The web is already bursting with “leaked” Black Friday ads, giving us a preview of the best deals to be found on the Friday after Thanksgiving. Running shoes. Cell phones. Cameras. Christmas Sweaters. Once well-kept secrets until Friday morning, the best deals are now pseudo-leaked in advance to give shoppers the added advantage and ability to plan their midnight shopping runs.
Black Friday exists online, too…you don’t even need to get out of your pajamas to find access to be best deals on electronics, jewelry or any other “gotta have” holiday gift. (And, we already know to hold out for free shipping, or free in-store pick-up.) This year, more than half of all holiday shopping will be conducted online, which should -- in theory -- reduce the lines at your local brick-and-mortar store.
Retailers enjoyed a huge holiday season in 2014, as the average consumer spent more than $800 on holiday spending, representing the highest total in 12 years (according to the National Retail Federation). The industry hopes the escalating spending trend will continue.
So what’s in store for 2015? It depends on who you ask.
After scouring several industry publications, I’ve decided we just don’t know yet. I’ve seen forecasts for a sunny holiday shopping season, resulting in a sales increase of 4%-5% over last year. Similarly, other forecasts predict a slower than normal rate of as low as 3%. The consumers will determine the outcome, and we won’t know until the after-Christmas sales have ended.

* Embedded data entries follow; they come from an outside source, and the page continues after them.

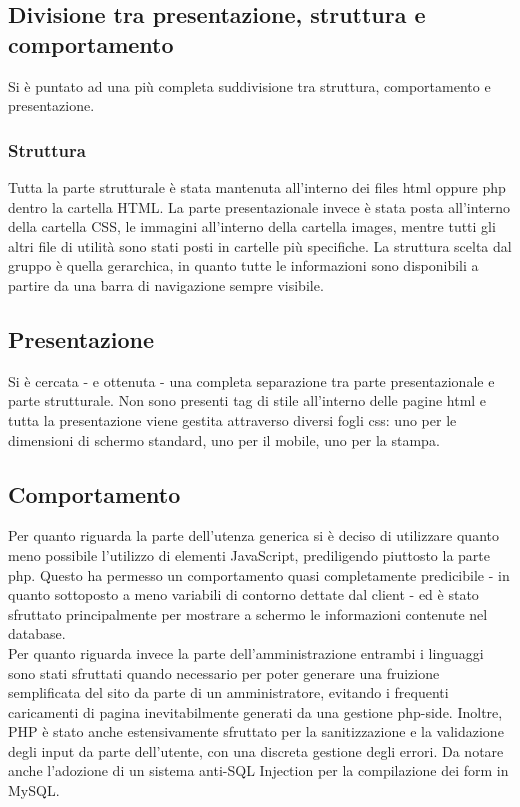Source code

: \subsection{Divisione tra presentazione, struttura e comportamento}
Si è puntato ad una più completa suddivisione tra struttura, comportamento e presentazione.
\subsubsection{Struttura}
Tutta la parte strutturale è stata mantenuta all'interno dei files html oppure php dentro la cartella HTML. La parte presentazionale invece è stata posta all'interno della cartella CSS, le immagini all'interno della cartella images, mentre tutti gli altri file di utilità sono stati posti in cartelle più specifiche. La struttura scelta dal gruppo è quella gerarchica, in quanto tutte le informazioni sono disponibili a partire da una barra di navigazione sempre visibile.
\subsection{Presentazione}
Si è cercata - e ottenuta - una completa separazione tra parte presentazionale e parte strutturale. Non sono presenti tag di stile all'interno delle pagine html e tutta la presentazione viene gestita attraverso diversi fogli css: uno per le dimensioni di schermo standard, uno per il mobile, uno per la stampa.
\subsection{Comportamento}
Per quanto riguarda la parte dell'utenza generica si è deciso di utilizzare quanto meno possibile l'utilizzo di elementi JavaScript, prediligendo piuttosto la parte php. Questo ha permesso un comportamento quasi completamente predicibile - in quanto sottoposto a meno variabili di contorno dettate dal client - ed è stato sfruttato principalmente per mostrare a schermo le informazioni contenute nel database.
\\Per quanto riguarda invece la parte dell'amministrazione entrambi i linguaggi sono stati sfruttati quando necessario per poter generare una fruizione semplificata del sito da parte di un amministratore, evitando i frequenti caricamenti di pagina inevitabilmente generati da una gestione php-side. Inoltre, PHP è stato anche estensivamente sfruttato per la sanitizzazione e la validazione degli input da parte dell'utente, con una discreta gestione degli errori. Da notare anche l'adozione di un sistema anti-SQL Injection per la compilazione dei form in MySQL.
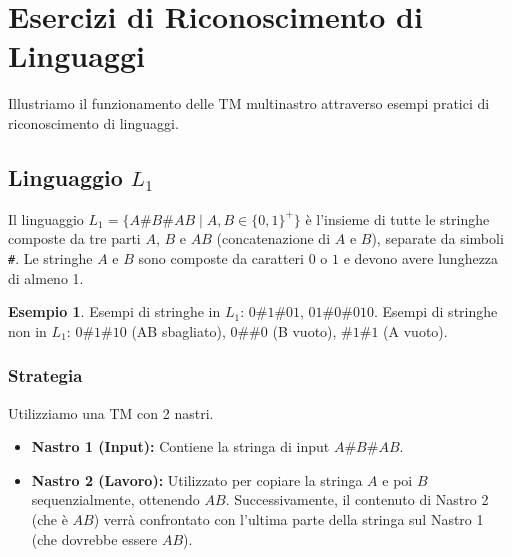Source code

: \documentclass[a4paper]{article}
\theoremstyle{definition} %
\newtheorem{example}{Esempio}
\begin{document}
\section{Esercizi di Riconoscimento di Linguaggi}
Illustriamo il funzionamento delle TM multinastro attraverso esempi pratici di riconoscimento di linguaggi.

\subsection{Linguaggio $L_1$}
Il linguaggio $L_1 = \{A\#B\#AB \mid A,B \in \{0,1\}^+\}$ è l'insieme di tutte le stringhe composte da tre parti $A$, $B$ e $AB$ (concatenazione di $A$ e $B$), separate da simboli \texttt{\#}. Le stringhe $A$ e $B$ sono composte da caratteri $0$ o $1$ e devono avere lunghezza di almeno 1.
\begin{example}
Esempi di stringhe in $L_1$: $0\texttt{\#}1\texttt{\#}01$, $01\texttt{\#}0\texttt{\#}010$.
Esempi di stringhe non in $L_1$: $0\texttt{\#}1\texttt{\#}10$ (AB sbagliato), $0\texttt{\#}\texttt{\#}0$ (B vuoto), $\texttt{\#}1\texttt{\#}1$ (A vuoto).
\end{example}

\subsubsection{Strategia}
Utilizziamo una TM con 2 nastri.
\begin{itemize}
    \item \textbf{Nastro 1 (Input):} Contiene la stringa di input $A\#B\#AB$.
    \item \textbf{Nastro 2 (Lavoro):} Utilizzato per copiare la stringa $A$ e poi $B$ sequenzialmente, ottenendo $AB$. Successivamente, il contenuto di Nastro 2 (che è $AB$) verrà confrontato con l'ultima parte della stringa sul Nastro 1 (che dovrebbe essere $AB$).
\end{itemize}
\end{document}
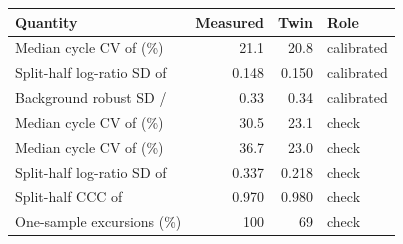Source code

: \begin{tabular}{lrrl}
\toprule
Quantity & Measured & Twin & Role \\
\midrule
Median cycle CV of \RMS{} (\%) & 21.1 & 20.8 & calibrated \\
Split-half log-ratio SD of \RMS{} & 0.148 & 0.150 & calibrated \\
Background robust SD / \RMS{} & 0.33 & 0.34 & calibrated \\
Median cycle CV of \Vpp{} (\%) & 30.5 & 23.1 & check \\
Median cycle CV of \Vmax{} (\%) & 36.7 & 23.0 & check \\
Split-half log-ratio SD of \Vmax{} & 0.337 & 0.218 & check \\
Split-half CCC of \RMS{} & 0.970 & 0.980 & check \\
One-sample excursions (\%) & 100 & 69 & check \\
\bottomrule
\end{tabular}

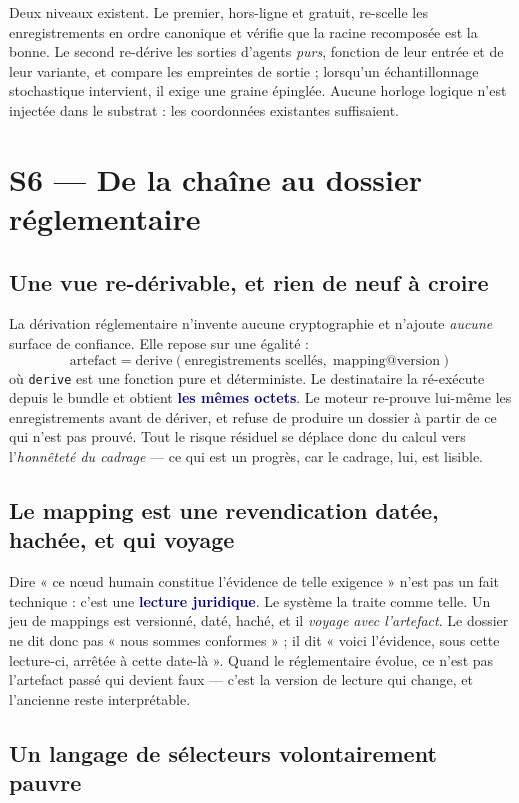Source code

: \documentclass[10pt]{article}
\newcommand{\code}[1]{\texttt{\small #1}}
\newcommand{\mm}[1]{\textbf{\textcolor{navy}{#1}}}
\begin{document}
Deux niveaux existent. Le premier, hors-ligne et gratuit, re-scelle les enregistrements en ordre canonique et vérifie que la racine recomposée est la bonne. Le second re-dérive les sorties d'agents \emph{purs}, fonction de leur entrée et de leur variante, et compare les empreintes de sortie ; lorsqu'un échantillonnage stochastique intervient, il exige une graine épinglée. Aucune horloge logique n'est injectée dans le substrat : les coordonnées existantes suffisaient.

\section{S6 — De la chaîne au dossier réglementaire}

\subsection{Une vue re-dérivable, et rien de neuf à croire}

La dérivation réglementaire n'invente aucune cryptographie et n'ajoute \emph{aucune} surface de confiance. Elle repose sur une égalité : \[ \text{artefact} = \mathrm{derive}(\text{enregistrements scell\'es},\; \text{mapping@version}) \] où \code{derive} est une fonction pure et déterministe. Le destinataire la ré-exécute depuis le bundle et obtient \mm{les mêmes octets}. Le moteur re-prouve lui-même les enregistrements avant de dériver, et refuse de produire un dossier à partir de ce qui n'est pas prouvé. Tout le risque résiduel se déplace donc du calcul vers l'\emph{honnêteté du cadrage} — ce qui est un progrès, car le cadrage, lui, est lisible.

\subsection{Le mapping est une revendication datée, hachée, et qui voyage}

Dire « ce nœud humain constitue l'évidence de telle exigence » n'est pas un fait technique : c'est une \mm{lecture juridique}. Le système la traite comme telle. Un jeu de mappings est versionné, daté, haché, et il \emph{voyage avec l'artefact}. Le dossier ne dit donc pas « nous sommes conformes » ; il dit « voici l'évidence, sous cette lecture-ci, arrêtée à cette date-là ». Quand le réglementaire évolue, ce n'est pas l'artefact passé qui devient faux — c'est la version de lecture qui change, et l'ancienne reste interprétable.

\subsection{Un langage de sélecteurs volontairement pauvre}
\end{document}
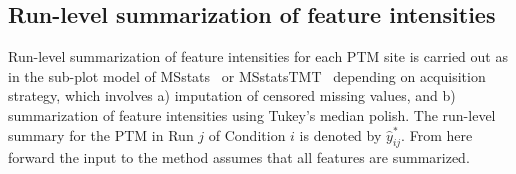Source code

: \documentclass{mcp}
\begin{document}


\subsection{Run-level summarization of feature intensities}
\label{sec:sum}

Run-level summarization of feature intensities for each PTM site is carried out as in the sub-plot model of MSstats~\cite{choi_etal_14a} or MSstatsTMT~\cite{Huang:2020} depending on acquisition strategy, which involves a) imputation of censored missing values, and b) summarization of feature intensities using Tukey's median polish. \cite{tukey_77a} The run-level summary for the PTM in Run $j$ of Condition $i$ is denoted by $\hat{y}_{ij}^{\ast}$. From here forward the input to the method assumes that all features are summarized.
\end{document}

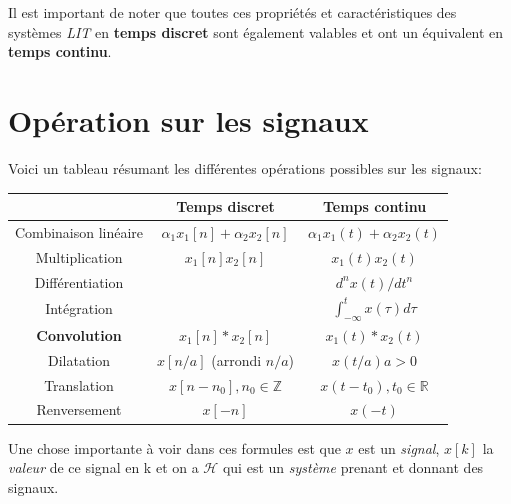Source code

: \documentclass{report}
\begin{document}
Il est important de noter que toutes ces propriétés et caractéristiques des systèmes \textit{LIT} en \textbf{temps discret} sont également valables et ont un équivalent en \textbf{temps continu}.



\section{Opération sur les signaux}
Voici un tableau résumant les différentes opérations possibles sur les signaux:
\begin{center}
\begin{tabular}{|c|c|c|}
	\hline
	 & Temps discret & Temps continu\\
	\hline
	Combinaison linéaire & $\alpha_1 x_1[n] + \alpha_2 x_2[n]$ & $\alpha_1 x_1(t) + \alpha_2 x_2(t)$\\
	\hline
	Multiplication & $x_1[n]x_2[n]$ & $x_1(t)x_2(t)$\\
	\hline
	Différentiation &  & $d^nx(t)/dt^n$\\
	\hline
	Intégration &  & $\int_{-\infty}^t x(\tau)d\tau$\\
	\hline
	\textbf{Convolution} & $x_1[n] \ast x_2[n]$ & $x_1(t) \ast x_2(t)$\\
	\hline
	Dilatation & $x[n/a]$ (arrondi $n/a$) & $x(t/a) a>0$\\
	\hline
	Translation & $x[n-n_0], n_0 \in \mathbb{Z}$ & $x(t-t_0), t_0 \in \mathbb{R}$\\
	\hline
	Renversement & $x[-n]$ & $x(-t)$\\
	\hline
\end{tabular}
\end{center}
Une chose importante à voir dans ces formules est que $x$ est un \textit{signal}, $x[k]$ la \textit{valeur} de ce signal en k et on a $\mathcal{H}$ qui est un \textit{système} prenant et donnant des signaux.
\end{document}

In truth, the results may be determined by just how dramatically retailers cut costs as the season progresses. Many big-box retailers are reportedly committed to avoiding the domino-theory-like price slashing that reduces overall spending (while saving consumers money). If the season begins with a slow start, however, that resilience may fade. It’s likely as least some retailers will return to the fire-sale pricing to salvage the season.